Give back each line of the data exactly.
:: Provided records ::
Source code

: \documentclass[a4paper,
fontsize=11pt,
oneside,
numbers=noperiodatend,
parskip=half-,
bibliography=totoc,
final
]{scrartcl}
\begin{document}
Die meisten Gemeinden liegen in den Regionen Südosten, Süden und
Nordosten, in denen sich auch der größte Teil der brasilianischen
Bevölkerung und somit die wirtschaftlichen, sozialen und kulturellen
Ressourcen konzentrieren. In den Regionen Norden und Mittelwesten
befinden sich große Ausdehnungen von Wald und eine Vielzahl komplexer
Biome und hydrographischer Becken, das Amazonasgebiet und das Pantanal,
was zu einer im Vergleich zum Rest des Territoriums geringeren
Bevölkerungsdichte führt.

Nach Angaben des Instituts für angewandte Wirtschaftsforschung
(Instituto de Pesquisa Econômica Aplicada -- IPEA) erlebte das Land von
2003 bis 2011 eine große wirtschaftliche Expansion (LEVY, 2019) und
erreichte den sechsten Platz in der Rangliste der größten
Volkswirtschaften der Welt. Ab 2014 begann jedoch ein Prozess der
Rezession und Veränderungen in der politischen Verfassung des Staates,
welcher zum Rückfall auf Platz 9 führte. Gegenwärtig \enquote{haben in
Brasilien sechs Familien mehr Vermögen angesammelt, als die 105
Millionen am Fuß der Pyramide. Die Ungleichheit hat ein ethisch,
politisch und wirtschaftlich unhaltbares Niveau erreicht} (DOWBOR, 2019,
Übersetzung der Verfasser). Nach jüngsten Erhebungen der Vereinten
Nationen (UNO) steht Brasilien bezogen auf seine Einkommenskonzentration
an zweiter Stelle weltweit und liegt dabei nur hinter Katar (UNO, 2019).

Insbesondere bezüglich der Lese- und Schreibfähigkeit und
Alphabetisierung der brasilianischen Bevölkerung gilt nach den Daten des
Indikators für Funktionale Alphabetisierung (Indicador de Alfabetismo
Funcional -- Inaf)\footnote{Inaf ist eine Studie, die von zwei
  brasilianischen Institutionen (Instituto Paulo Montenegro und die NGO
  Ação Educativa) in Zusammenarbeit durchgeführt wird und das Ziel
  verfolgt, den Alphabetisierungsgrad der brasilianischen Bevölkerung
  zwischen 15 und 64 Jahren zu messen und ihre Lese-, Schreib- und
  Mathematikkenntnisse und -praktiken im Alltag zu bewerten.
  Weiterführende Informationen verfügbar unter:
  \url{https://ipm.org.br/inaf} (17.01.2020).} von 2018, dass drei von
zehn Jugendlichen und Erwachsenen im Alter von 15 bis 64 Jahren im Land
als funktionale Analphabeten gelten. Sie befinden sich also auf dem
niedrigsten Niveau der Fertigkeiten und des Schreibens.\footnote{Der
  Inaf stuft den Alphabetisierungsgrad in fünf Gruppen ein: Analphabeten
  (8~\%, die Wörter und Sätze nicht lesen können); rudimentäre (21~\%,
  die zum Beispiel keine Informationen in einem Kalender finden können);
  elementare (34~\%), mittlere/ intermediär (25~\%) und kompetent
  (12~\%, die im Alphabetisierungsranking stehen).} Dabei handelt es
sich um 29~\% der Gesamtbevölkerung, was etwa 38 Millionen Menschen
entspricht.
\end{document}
:::
### Exercise solution
Source code

: \documentclass[a4paper,
fontsize=11pt,
oneside,
numbers=noperiodatend,
parskip=half-,
bibliography=totoc,
final
]{scrartcl}
\begin{document}
Die meisten Gemeinden liegen in den Regionen Südosten, Süden und
Nordosten, in denen sich auch der größte Teil der brasilianischen
Bevölkerung und somit die wirtschaftlichen, sozialen und kulturellen
Ressourcen konzentrieren. In den Regionen Norden und Mittelwesten
befinden sich große Ausdehnungen von Wald und eine Vielzahl komplexer
Biome und hydrographischer Becken, das Amazonasgebiet und das Pantanal,
was zu einer im Vergleich zum Rest des Territoriums geringeren
Bevölkerungsdichte führt.

Nach Angaben des Instituts für angewandte Wirtschaftsforschung
(Instituto de Pesquisa Econômica Aplicada -- IPEA) erlebte das Land von
2003 bis 2011 eine große wirtschaftliche Expansion (LEVY, 2019) und
erreichte den sechsten Platz in der Rangliste der größten
Volkswirtschaften der Welt. Ab 2014 begann jedoch ein Prozess der
Rezession und Veränderungen in der politischen Verfassung des Staates,
welcher zum Rückfall auf Platz 9 führte. Gegenwärtig \enquote{haben in
Brasilien sechs Familien mehr Vermögen angesammelt, als die 105
Millionen am Fuß der Pyramide. Die Ungleichheit hat ein ethisch,
politisch und wirtschaftlich unhaltbares Niveau erreicht} (DOWBOR, 2019,
Übersetzung der Verfasser). Nach jüngsten Erhebungen der Vereinten
Nationen (UNO) steht Brasilien bezogen auf seine Einkommenskonzentration
an zweiter Stelle weltweit und liegt dabei nur hinter Katar (UNO, 2019).

Insbesondere bezüglich der Lese- und Schreibfähigkeit und
Alphabetisierung der brasilianischen Bevölkerung gilt nach den Daten des
Indikators für Funktionale Alphabetisierung (Indicador de Alfabetismo
Funcional -- Inaf)\footnote{Inaf ist eine Studie, die von zwei
  brasilianischen Institutionen (Instituto Paulo Montenegro und die NGO
  Ação Educativa) in Zusammenarbeit durchgeführt wird und das Ziel
  verfolgt, den Alphabetisierungsgrad der brasilianischen Bevölkerung
  zwischen 15 und 64 Jahren zu messen und ihre Lese-, Schreib- und
  Mathematikkenntnisse und -praktiken im Alltag zu bewerten.
  Weiterführende Informationen verfügbar unter:
  \url{https://ipm.org.br/inaf} (17.01.2020).} von 2018, dass drei von
zehn Jugendlichen und Erwachsenen im Alter von 15 bis 64 Jahren im Land
als funktionale Analphabeten gelten. Sie befinden sich also auf dem
niedrigsten Niveau der Fertigkeiten und des Schreibens.\footnote{Der
  Inaf stuft den Alphabetisierungsgrad in fünf Gruppen ein: Analphabeten
  (8~\%, die Wörter und Sätze nicht lesen können); rudimentäre (21~\%,
  die zum Beispiel keine Informationen in einem Kalender finden können);
  elementare (34~\%), mittlere/ intermediär (25~\%) und kompetent
  (12~\%, die im Alphabetisierungsranking stehen).} Dabei handelt es
sich um 29~\% der Gesamtbevölkerung, was etwa 38 Millionen Menschen
entspricht.
\end{document}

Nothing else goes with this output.